Forward-Looking Statements
This Annual Report contains “forward-looking statements” within the meaning of the Private Securities
Litigation Reform Act of 1995 that involve substantial risks and uncertainties, including statements
regarding the implications of preliminary clinical data, the development status of the Company’s product
candidates, the Company’s plans for future data presentations, its anticipated achievement of milestones,
including determination of proof of concept and its financial guidance regarding the period in which it will
have capital available to fund its operations. All statements, other than statements of historical facts,
contained in this Annual Report, including statements regarding the Company’s strategy, future
operations, future financial position, prospects, plans and objectives of management, are forward-looking
statements. The words “anticipate,” “believe,” “continue,” “could,” “estimate,” “expect,” “intend,” “may,”
“plan,” “potential,” “predict,” “project,” “should,” “target,” “will,” “would” and similar expressions are
intended to identify forward-looking statements, although not all forward-looking statements contain these
identifying words. Any forward-looking statements are based on management’s current expectations of
future events and are subject to a number of risks and uncertainties that could cause actual results to
differ materially and adversely from those set forth in, or implied by, such forward-looking statements.
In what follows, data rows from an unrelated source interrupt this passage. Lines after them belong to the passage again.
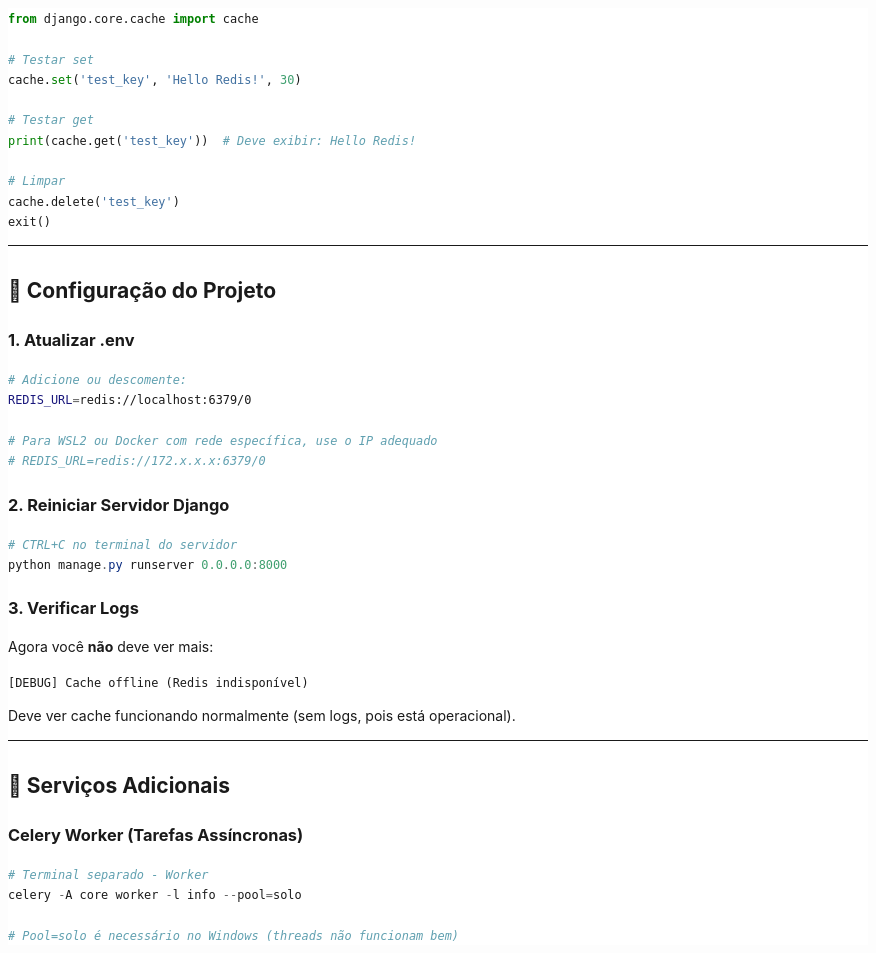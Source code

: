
 ```python
from django.core.cache import cache

# Testar set
cache.set('test_key', 'Hello Redis!', 30)

# Testar get
print(cache.get('test_key'))  # Deve exibir: Hello Redis!

# Limpar
cache.delete('test_key')
exit()
```

---

## 🔧 Configuração do Projeto

### 1. Atualizar .env
```bash
# Adicione ou descomente:
REDIS_URL=redis://localhost:6379/0

# Para WSL2 ou Docker com rede específica, use o IP adequado
# REDIS_URL=redis://172.x.x.x:6379/0
```

### 2. Reiniciar Servidor Django
```powershell
# CTRL+C no terminal do servidor
python manage.py runserver 0.0.0.0:8000
```

### 3. Verificar Logs
Agora você **não** deve ver mais:
```
[DEBUG] Cache offline (Redis indisponível)
```

Deve ver cache funcionando normalmente (sem logs, pois está operacional).

---

## 🎯 Serviços Adicionais

### Celery Worker (Tarefas Assíncronas)

```powershell
# Terminal separado - Worker
celery -A core worker -l info --pool=solo

# Pool=solo é necessário no Windows (threads não funcionam bem)
```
These risks and uncertainties include, but are not limited to, risks associated with Constellation’s ability
to: obtain and maintain necessary approvals from the FDA and other regulatory authorities; continue to
advance its product candidates in clinical trials; whether preliminary or interim results from a clinical trial
will be predictive of the final results of the trial; replicate in later clinical trials positive results found in
preclinical studies and early-stage clinical trials of CPI-1205, CPI-0610 and its other product candidates;
advance the development of its product candidates under the timelines it anticipates, or at all, in current
and future clinical trials; obtain, maintain or protect intellectual property rights related to its product
candidates; manage expenses; and raise the substantial additional capital needed to achieve its business
objectives. For a discussion of other risks and uncertainties, any of which could cause the Company’s
actual results to differ from those contained in the forward-looking statements, see the “Risk Factors”
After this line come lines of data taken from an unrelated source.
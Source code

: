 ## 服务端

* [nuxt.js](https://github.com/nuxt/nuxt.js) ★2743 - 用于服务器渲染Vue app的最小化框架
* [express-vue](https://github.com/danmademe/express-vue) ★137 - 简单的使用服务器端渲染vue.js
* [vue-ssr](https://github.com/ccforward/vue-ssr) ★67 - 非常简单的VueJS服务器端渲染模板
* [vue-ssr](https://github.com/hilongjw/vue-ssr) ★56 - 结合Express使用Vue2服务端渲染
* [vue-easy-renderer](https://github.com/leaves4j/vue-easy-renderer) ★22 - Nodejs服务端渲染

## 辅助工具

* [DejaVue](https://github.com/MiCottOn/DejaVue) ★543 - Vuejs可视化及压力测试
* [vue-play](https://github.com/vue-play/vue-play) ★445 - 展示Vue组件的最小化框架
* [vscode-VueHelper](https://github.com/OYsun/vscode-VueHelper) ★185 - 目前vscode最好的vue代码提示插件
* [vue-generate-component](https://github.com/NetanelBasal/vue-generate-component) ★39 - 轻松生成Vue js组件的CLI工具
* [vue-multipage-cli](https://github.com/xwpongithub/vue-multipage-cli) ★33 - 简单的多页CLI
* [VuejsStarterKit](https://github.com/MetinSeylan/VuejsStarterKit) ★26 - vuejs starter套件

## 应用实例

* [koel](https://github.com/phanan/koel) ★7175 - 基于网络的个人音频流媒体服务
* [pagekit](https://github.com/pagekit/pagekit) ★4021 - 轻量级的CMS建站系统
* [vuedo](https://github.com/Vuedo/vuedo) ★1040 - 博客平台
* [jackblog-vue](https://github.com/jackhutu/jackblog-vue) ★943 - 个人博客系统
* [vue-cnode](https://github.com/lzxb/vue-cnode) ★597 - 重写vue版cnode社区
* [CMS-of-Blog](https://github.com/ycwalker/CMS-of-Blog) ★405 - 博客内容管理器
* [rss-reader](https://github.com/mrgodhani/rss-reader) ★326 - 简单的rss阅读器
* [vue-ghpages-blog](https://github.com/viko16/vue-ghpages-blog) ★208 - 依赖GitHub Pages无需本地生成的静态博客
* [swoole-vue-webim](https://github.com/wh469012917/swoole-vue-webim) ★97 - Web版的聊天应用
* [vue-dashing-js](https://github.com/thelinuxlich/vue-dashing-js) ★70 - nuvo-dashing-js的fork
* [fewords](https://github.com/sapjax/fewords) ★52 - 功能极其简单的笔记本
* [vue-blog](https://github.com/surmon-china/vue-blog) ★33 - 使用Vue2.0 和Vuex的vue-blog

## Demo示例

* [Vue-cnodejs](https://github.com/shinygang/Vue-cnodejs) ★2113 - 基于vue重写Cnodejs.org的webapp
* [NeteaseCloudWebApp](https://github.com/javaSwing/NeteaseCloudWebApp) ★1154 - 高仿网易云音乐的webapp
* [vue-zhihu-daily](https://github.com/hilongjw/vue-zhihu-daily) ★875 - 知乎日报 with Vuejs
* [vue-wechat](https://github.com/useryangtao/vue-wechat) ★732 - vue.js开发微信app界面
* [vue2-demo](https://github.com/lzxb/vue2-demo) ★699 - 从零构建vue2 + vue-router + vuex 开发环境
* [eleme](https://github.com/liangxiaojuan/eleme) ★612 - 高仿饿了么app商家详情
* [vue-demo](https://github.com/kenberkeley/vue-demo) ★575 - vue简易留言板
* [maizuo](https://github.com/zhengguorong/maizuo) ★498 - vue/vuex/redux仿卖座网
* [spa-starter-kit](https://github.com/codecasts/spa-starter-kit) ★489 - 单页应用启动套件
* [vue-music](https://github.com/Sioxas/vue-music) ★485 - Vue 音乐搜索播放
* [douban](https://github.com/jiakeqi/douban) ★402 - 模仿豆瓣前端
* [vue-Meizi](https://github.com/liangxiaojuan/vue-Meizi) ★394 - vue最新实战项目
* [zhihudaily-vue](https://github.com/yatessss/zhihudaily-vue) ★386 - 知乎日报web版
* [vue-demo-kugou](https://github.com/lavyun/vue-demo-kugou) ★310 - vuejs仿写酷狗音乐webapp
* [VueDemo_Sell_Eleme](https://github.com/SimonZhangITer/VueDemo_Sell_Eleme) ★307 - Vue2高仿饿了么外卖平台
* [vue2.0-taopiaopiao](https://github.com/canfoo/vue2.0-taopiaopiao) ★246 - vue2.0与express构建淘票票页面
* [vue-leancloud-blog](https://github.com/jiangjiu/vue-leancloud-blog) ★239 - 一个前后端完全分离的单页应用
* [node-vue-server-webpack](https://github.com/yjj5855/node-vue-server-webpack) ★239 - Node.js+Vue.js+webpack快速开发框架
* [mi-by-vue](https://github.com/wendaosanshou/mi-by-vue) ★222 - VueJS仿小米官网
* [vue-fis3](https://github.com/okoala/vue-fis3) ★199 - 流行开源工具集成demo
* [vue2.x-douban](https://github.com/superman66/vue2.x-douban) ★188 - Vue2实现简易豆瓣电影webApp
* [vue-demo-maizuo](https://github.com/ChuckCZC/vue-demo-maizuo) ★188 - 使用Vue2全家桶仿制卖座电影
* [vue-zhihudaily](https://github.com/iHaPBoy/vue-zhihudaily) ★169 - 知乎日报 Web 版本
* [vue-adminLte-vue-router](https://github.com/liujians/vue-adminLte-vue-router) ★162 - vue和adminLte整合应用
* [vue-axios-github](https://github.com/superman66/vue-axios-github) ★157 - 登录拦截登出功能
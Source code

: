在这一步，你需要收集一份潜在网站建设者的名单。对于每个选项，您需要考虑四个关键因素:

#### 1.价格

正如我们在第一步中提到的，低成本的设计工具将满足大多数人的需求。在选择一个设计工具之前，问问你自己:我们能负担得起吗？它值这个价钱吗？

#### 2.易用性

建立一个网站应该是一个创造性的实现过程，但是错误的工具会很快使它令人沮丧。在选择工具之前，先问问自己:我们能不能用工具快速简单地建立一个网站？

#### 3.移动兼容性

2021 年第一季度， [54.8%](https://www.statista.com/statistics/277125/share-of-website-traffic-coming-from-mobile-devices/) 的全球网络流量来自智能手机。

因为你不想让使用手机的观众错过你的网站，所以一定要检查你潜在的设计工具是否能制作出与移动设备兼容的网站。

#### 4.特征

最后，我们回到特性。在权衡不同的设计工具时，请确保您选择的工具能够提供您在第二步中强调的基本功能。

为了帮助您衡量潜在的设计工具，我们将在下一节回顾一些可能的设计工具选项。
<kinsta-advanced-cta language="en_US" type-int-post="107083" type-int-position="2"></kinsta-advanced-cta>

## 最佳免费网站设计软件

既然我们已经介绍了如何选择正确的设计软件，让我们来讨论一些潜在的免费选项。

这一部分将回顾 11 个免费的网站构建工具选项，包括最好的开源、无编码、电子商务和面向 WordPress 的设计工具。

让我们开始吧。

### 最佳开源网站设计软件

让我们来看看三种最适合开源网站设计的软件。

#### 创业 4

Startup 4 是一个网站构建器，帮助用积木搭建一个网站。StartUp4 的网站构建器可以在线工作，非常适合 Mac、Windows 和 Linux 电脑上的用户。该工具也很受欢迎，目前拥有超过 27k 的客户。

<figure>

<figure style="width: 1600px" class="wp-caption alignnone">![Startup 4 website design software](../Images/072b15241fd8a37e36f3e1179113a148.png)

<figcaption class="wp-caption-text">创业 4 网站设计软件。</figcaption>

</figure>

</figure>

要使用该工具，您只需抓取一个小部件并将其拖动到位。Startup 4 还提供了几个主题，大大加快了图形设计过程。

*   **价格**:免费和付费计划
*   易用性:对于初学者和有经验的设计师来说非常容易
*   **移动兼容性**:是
section of this Annual Report, as well as discussions of potential risks, uncertainties, and other important
factors, in the Company’s most recent filings with the Securities and Exchange Commission. In addition,
the forward- looking statements included in this Annual Report represent the Company’s views as of the
date hereof and should not be relied upon as representing the Company’s views as of any date
subsequent to the date hereof. The Company anticipates that subsequent events and developments will
cause the Company’s views to change. However, while the Company may elect to update these forward-
looking statements at some point in the future, the Company specifically disclaims any obligation to do
so. CPI-1205, CPI-0610, CPI-0209, and other product candidates are investigational in nature and have
not yet been approved by the FDA or other regulatory authorities.